AdoroCinema para soldados de borracha: fazer patriotismo

Qual é o elemento mais importante para ganhar uma guerra?Armas, homens treinados, estratégias avançadas? Para uma pessoa entrevistada neste documentário, a resposta é borracha. Este produto, que os americanos não tinham durante a Segunda Guerra Mundial para a fabricação de pneus, levou o governo dos EUA a oferecer enormes benefícios econômicos a Getlio Vargas, desde que exportasse uma quantidade significativa de borracha. Assim nasceram os “soldados da borracha”, cinquenta mil homens enviados para o norte do país para extrair látex das borrachas, esses homens partiram armados com amor à pátria e contratos que prometiam dinheiro, pensões para a família e tratamento especial. durante a viagem.

O filme dirigido por Wolney Oliveira é dedicado à exploração de uma farsa, incluindo crimes de guerra cometidos entre compatriotas em nome de uma certa imagem de patriotismo, nesse sentido é semelhante aos recentes soldados do Araguaia, que também demonstraram a exploração de nossos homens pelo governo, sob o pretexto de guerra, soldados de borracha só encontraram doenças , alimentos raros, animais selvagens, trabalho escravo, morreram 60% deles, mas a história esqueceu homens que não estavam no chão e em combate – pelo menos não no chão de fato, mas em outra guerra simbólica. Numa época em que o Brasil apaga e nega suas falhas históricas, dirigindo-se a esses anciãos, ouvindo suas próprias vozes, a humilhação sofrida tem inegável valor como documento.

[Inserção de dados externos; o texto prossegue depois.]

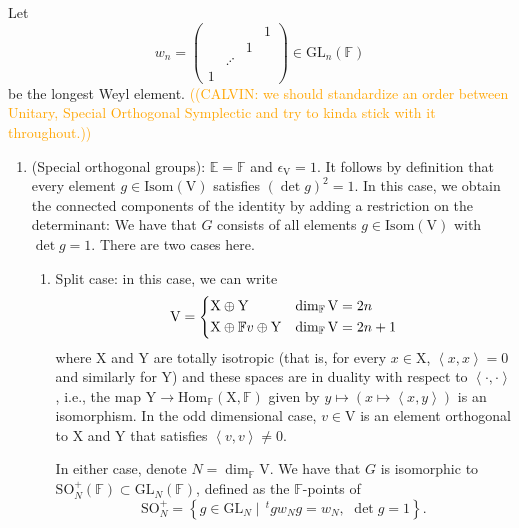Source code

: \documentclass[12pt, reqno]{amsart}
\theoremstyle{definition}
\theoremstyle{definition}
\theoremstyle{definition}
\newcommand{\Hom}{\mathrm{Hom}}
\newcommand{\hermitianSpace}{\mathrm{V}}
\newcommand{\xIsotropic}{\mathrm{X}}
\newcommand{\yIsotropic}{\mathrm{Y}}
\newcommand{\innerproduct}[2]{\left\langle #1,#2\right\rangle}
\newcommand{\transpose}[1]{\, {}^{t}#1}
\newcommand{\GL}{\mathrm{GL}}
\newcommand{\SO}{\mathrm{SO}}
\newcommand{\finiteField}{\mathbb{F}}
\newcommand{\quadraticExtension}{\mathbb{E}}
\newcommand{\IsometryGroup}{\mathrm{Isom}}
\newcommand{\algebraicGroup}[1]{\boldsymbol{\mathrm{#1}}}
\newcommand{\calvin}[1]{\textcolor{orange}{\sffamily ((CALVIN: #1))}}
\begin{document}
Let $$w_n = \begin{pmatrix}
	& & & 1\\
	& & 1\\
	& \iddots\\
	1
\end{pmatrix} \in \GL_n\left(\finiteField\right)$$ be the longest Weyl element.
\calvin{we should standardize an order between Unitary, Special Orthogonal Symplectic and try to kinda stick with it throughout.}
\begin{enumerate}
	\item (Special orthogonal groups): $\quadraticExtension = \finiteField$ and $\epsilon_{\hermitianSpace} = 1$. It follows by definition that every element $g \in \IsometryGroup\left(\hermitianSpace\right)$ satisfies $\left(\det g\right)^2 = 1$.  In this case, we obtain the connected components of the identity by adding a restriction on the determinant: We have that $G$ consists of all elements $g \in \IsometryGroup\left(\hermitianSpace\right)$ with $\det g = 1$. There are two cases here.
	\begin{enumerate}
		\item Split case: in this case, we can write $$\hermitianSpace = \begin{dcases}
		\xIsotropic \oplus \yIsotropic & \dim_{\finiteField} \hermitianSpace = 2n\\
		\xIsotropic \oplus \finiteField v \oplus \yIsotropic & \dim_{\finiteField}\hermitianSpace = 2n + 1
		\end{dcases}$$ where $\xIsotropic$ and $\yIsotropic$ are totally isotropic (that is, for every $x \in \xIsotropic$, $\innerproduct{x}{x} = 0$ and similarly for $\yIsotropic$) and these spaces are in duality with respect to $\innerproduct{\cdot}{\cdot}$, i.e., the map $\yIsotropic \to \Hom_{\finiteField}\left(\xIsotropic, \finiteField\right)$ given by $y \mapsto \left(x \mapsto \innerproduct{x}{y}\right)$ is an isomorphism. In the odd dimensional case, $v \in \hermitianSpace$ is an element orthogonal to $\xIsotropic$ and $\yIsotropic$ that satisfies $\innerproduct{v}{v} \ne 0$.
		
		In either case, denote $N = \dim_{\finiteField} \hermitianSpace$. We have that $G$ is isomorphic to $\SO^{+}_{N}\left(\finiteField\right) \subset  \GL_{N}\left(\finiteField\right)$, defined as the $\finiteField$-points of $$\algebraicGroup{\SO}^{+}_{N} = \left\{g \in \algebraicGroup{\GL}_{N} \mid \transpose{g} w_{N} g  = w_{N},\,\, \det g = 1\right\}.$$
		

\end{enumerate}
\end{enumerate}
\end{document}
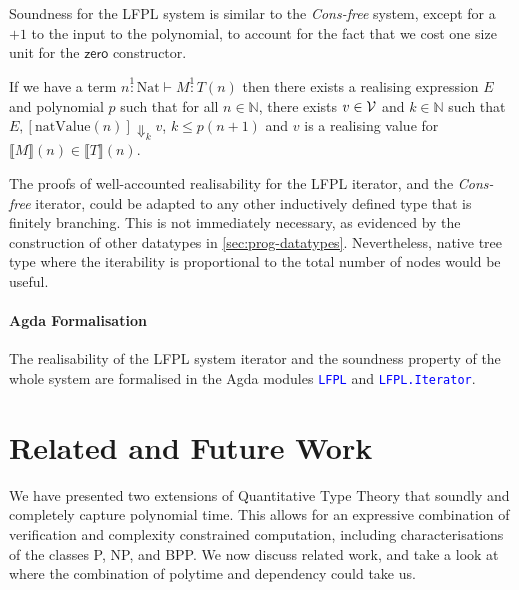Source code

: \documentclass[acmsmall,screen]{acmart}
\newcommand{\tyNat}{\mathrm{Nat}}
\newcommand{\conZero}{\mathsf{zero}}
\newcommand{\ConsFree}{\emph{Cons-free}}
\newcommand{\AgdaModule}[1]{\textcolor{blue}{\tt #1}}
\begin{document}
Soundness for the LFPL system is similar to the \ConsFree{}
system, except for a $+1$ to the input to the polynomial, to account
for the fact that we cost one size unit for the $\conZero$
constructor.
\begin{theorem}
  \label{thm:lfpl-soundness}
  If we have a term $n \stackrel1: \tyNat \vdash M \stackrel1: T(n)$ then there
  exists a realising expression $E$ and polynomial $p$ such that for
  all $n \in \mathbb{N}$, there exists $v \in \mathcal{V}$ and
  $k \in \mathbb{N}$ such that
  $E, [\mathrm{natValue}(n)] \Downarrow_k v$, $k \leq p(n+1)$ and $v$
  is a realising value for
  $\llbracket M \rrbracket(n) \in \llbracket T \rrbracket(n)$.
\end{theorem}

The proofs of well-accounted realisability for the LFPL iterator, and
the \ConsFree{} iterator, could be adapted to any other
inductively defined type that is finitely branching. This is not
immediately necessary, as evidenced by the construction of other
datatypes in \autoref{sec:prog-datatypes}. Nevertheless, native tree
type where the iterability is proportional to the total number of
nodes would be useful.

\paragraph{Agda Formalisation} The realisability of the LFPL system
iterator and the soundness property of the whole system are formalised
in the Agda modules \AgdaModule{LFPL} and \AgdaModule{LFPL.Iterator}.

\section{Related and Future Work}
\label{sec:conclusion}

We have presented two extensions of Quantitative Type Theory that
soundly and completely capture polynomial time. This allows for an
expressive combination of verification and complexity constrained
computation, including characterisations of the classes P, NP, and
BPP. We now discuss related work, and take a look at where the
combination of polytime and dependency could take us.
\end{document}
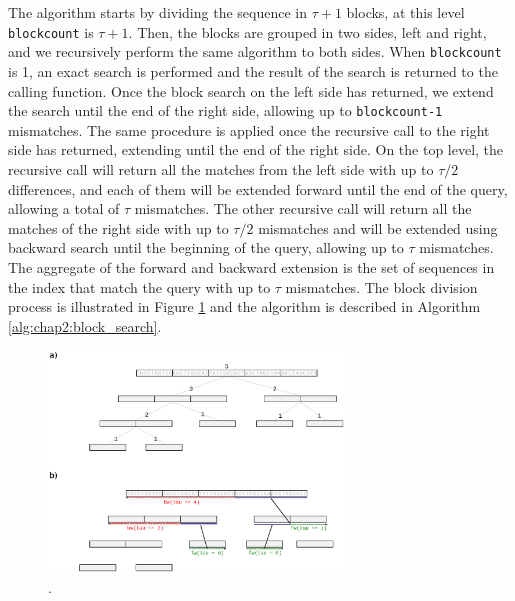 The algorithm starts by dividing the sequence
in $\tau+1$ blocks, at this level \texttt{blockcount} is
$\tau+1$. Then, the blocks are grouped in two sides, left and right, and
we recursively perform the same algorithm to both sides. When
\texttt{blockcount} is 1, an exact search is performed and the result
of the search is returned to the calling function. Once the block
search on the left side has returned, we extend the search until the
end of the right side, allowing up to \texttt{blockcount-1}
mismatches. The same procedure is applied once the recursive call to
the right side has returned, extending until the end of the right
side. On the top level, the recursive call will return all the matches
from the left side with up to $\tau/2$ differences, and each of them
will be extended forward until the end of the query, allowing a total
of $\tau$ mismatches. The other recursive call will return all the
matches of the right side with up to $\tau/2$ mismatches and will be
extended using backward search until the beginning of the query,
allowing up to $\tau$ mismatches. The aggregate of the forward and
backward extension is the set of sequences in the index that match the
query with up to $\tau$ mismatches. The block division process is
illustrated in Figure \ref{fig:chap2:block_search} and the algorithm
is described in Algorithm \ref{alg:chap2:block_search}.

\begin{figure}[h]
	\begin{minipage}[b]{\linewidth}
	  \centering
	  \includegraphics*[width=0.7\textwidth]{figures/chap2_block_search}
	  \caption{.}
	  \label{fig:chap2:block_search}
   \end{minipage}
\end{figure}

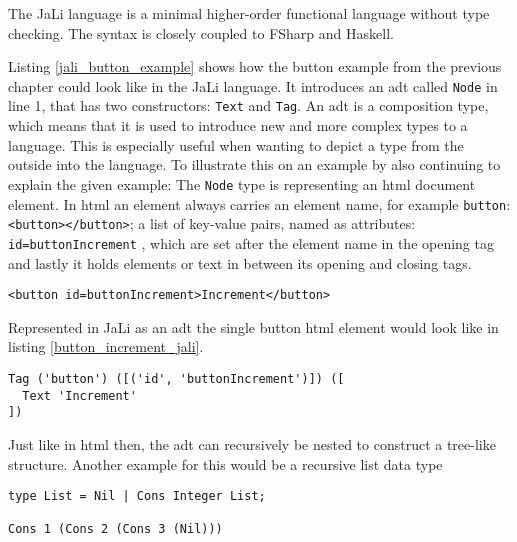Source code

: The JaLi language is a minimal higher-order functional language without type checking. The syntax is closely coupled to FSharp and Haskell.


    
Listing \ref{jali_button_example} shows how the button example from the previous chapter could look like in the JaLi language.
It introduces an \gls{adt} called \texttt{Node} in line 1, that has two constructors: \texttt{Text} and \texttt{Tag}. An \gls{adt} is a composition type, which means that it is used to introduce new and more complex types to a language. This is especially useful when wanting to depict a type from the outside into the language. To illustrate this on an example by also continuing to explain the given example:
The \texttt{Node} type is representing an \gls{html} document element. In \gls{html} an element always carries an element name, for example \texttt{button}: \texttt{<button></button>}; a list of key-value pairs, named as \gls{attributes}: \texttt{id=buttonIncrement} , which are set after the element name in the opening tag and lastly it holds elements or text in between its opening and closing tags.

\begin{lstlisting}[columns=fullflexible, label={button_increment_html}, language=JaLi, caption=Button increment in HTML]
<button id=buttonIncrement>Increment</button>
\end{lstlisting}

Represented in JaLi as an \gls{adt} the single button \gls{html} element would look like in listing \ref{button_increment_jali}.

\begin{lstlisting}[columns=fullflexible, label={button_increment_jali}, language=JaLi, caption=Button increment in JaLi as ADT]
Tag ('button') ([('id', 'buttonIncrement')]) ([
  Text 'Increment'
])
\end{lstlisting}

Just like in \gls{html} then, the \gls{adt} can recursively be nested to construct a tree-like structure.
Another example for this would be a recursive list data type

\begin{lstlisting}[columns=fullflexible, label={recursive_list}, language=JaLi, caption=Recursive list data type]
type List = Nil | Cons Integer List;

Cons 1 (Cons 2 (Cons 3 (Nil)))
\end{lstlisting}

  • Curiosamente Soldados da Borracha oferece um discurso típico dos filmes de denúncia.
  • Mas sem o tom de denúncia.
  • Os homens e mulheres entrevistados relatam suas experiências como histórias de um passado distante.
  • Desprovidos de raiva ou indignação.
  • Ou o soldado está furioso.
  • Mas em geral.
  • Essas pessoas não esperam mais nenhuma mudança na versão histórica dos fatos.
  • Contando os abusos do governo com espantosa plaidez.
  • Como se fossem de alguma forma inevitáveis ou recorrentes.
  • Além de expor (de) a humanidade em tempos de guerra.
  • O documentário também destaca.
  • No fundo.
  • O destino de uma população vulnerável que nem sequer é representada por qualquer forma de política.

A placididade da narrativa é reforçada pela estética contemplativa, atípica para um projeto de natureza política, a explicação histórica é feita de forma didática, como diz fatos conhecidos por todos, entrevistas são desenvolvidas sob luzes superexpostas, cores ligeiramente elaboradas e uma textura ultra-limpa da tecnologia digital, dando ao todo uma certa aparência de neutralidade, impessoalidade. A indignação nunca é transmitida à estética, pois a encenação se comporta como um bom interlocutor, ouvindo histórias sem forçar contradições ou lembrar de traumas. poucos documentos, o discurso é baseado em evidências de reincidência: depois de três ou quatro soldados terem relatado as doenças e as más condições de higiene que enfrentaram, pensamos que o que realmente aconteceu, a repetição se torna uma ferramenta para construir a verdade, mesmo que ela defina o ritmo. um pouco lento.

Nos últimos quinze minutos, Soldados da Borracha ganha força impressionante, depois de uma grande maioria, majoritariamente descritiva e verbal, o filme finalmente estabelece uma ponte direta com o presente, quando passa a discutir a batalha judicial para indenizar os poucos sobreviventes dos soldados da borracha. Nesse momento, o documentário apresenta embates reais entre ideias opostas, no caso a tese que defende um remédio simbólico e rápido contra a tese de que seria melhor continuar lutando por uma compensação substancial ou mesmo póstuma. As imagens tornam-se contundentes, revelando contradições e falhas de raciocínio. Nesse segmento, o filme assume uma complexidade ímpar, o que, ironicamente, serve para tornar as imagens acima ainda mais plácidas em sua convencional agência de depoimentos e arquivos.

Ainda assim, o resultado mostra um humanismo notável, mostrando a proximidade que o cineasta demonstra com as gerações mais velhas (algo que também é visto em Os Últimos Cangaceiros) e a preocupação em descrever essas pessoas por suas roupas, sua dieta, seus hábitos diários. O diretor está ansioso para conhecer esses homens, dar voz aos assuntos invisíveis da história, sem ficar acima dos personagens. Embora humilde, a abordagem destaca essa fachada de patriotismo que ressurge de tempos em tempos em democracias frágeis para justificar atrocidades em nome de supostamente maiores.

Filme visto na 24ª edição do It’s All True – Festival Internacional de Documentários, em abril de 2019.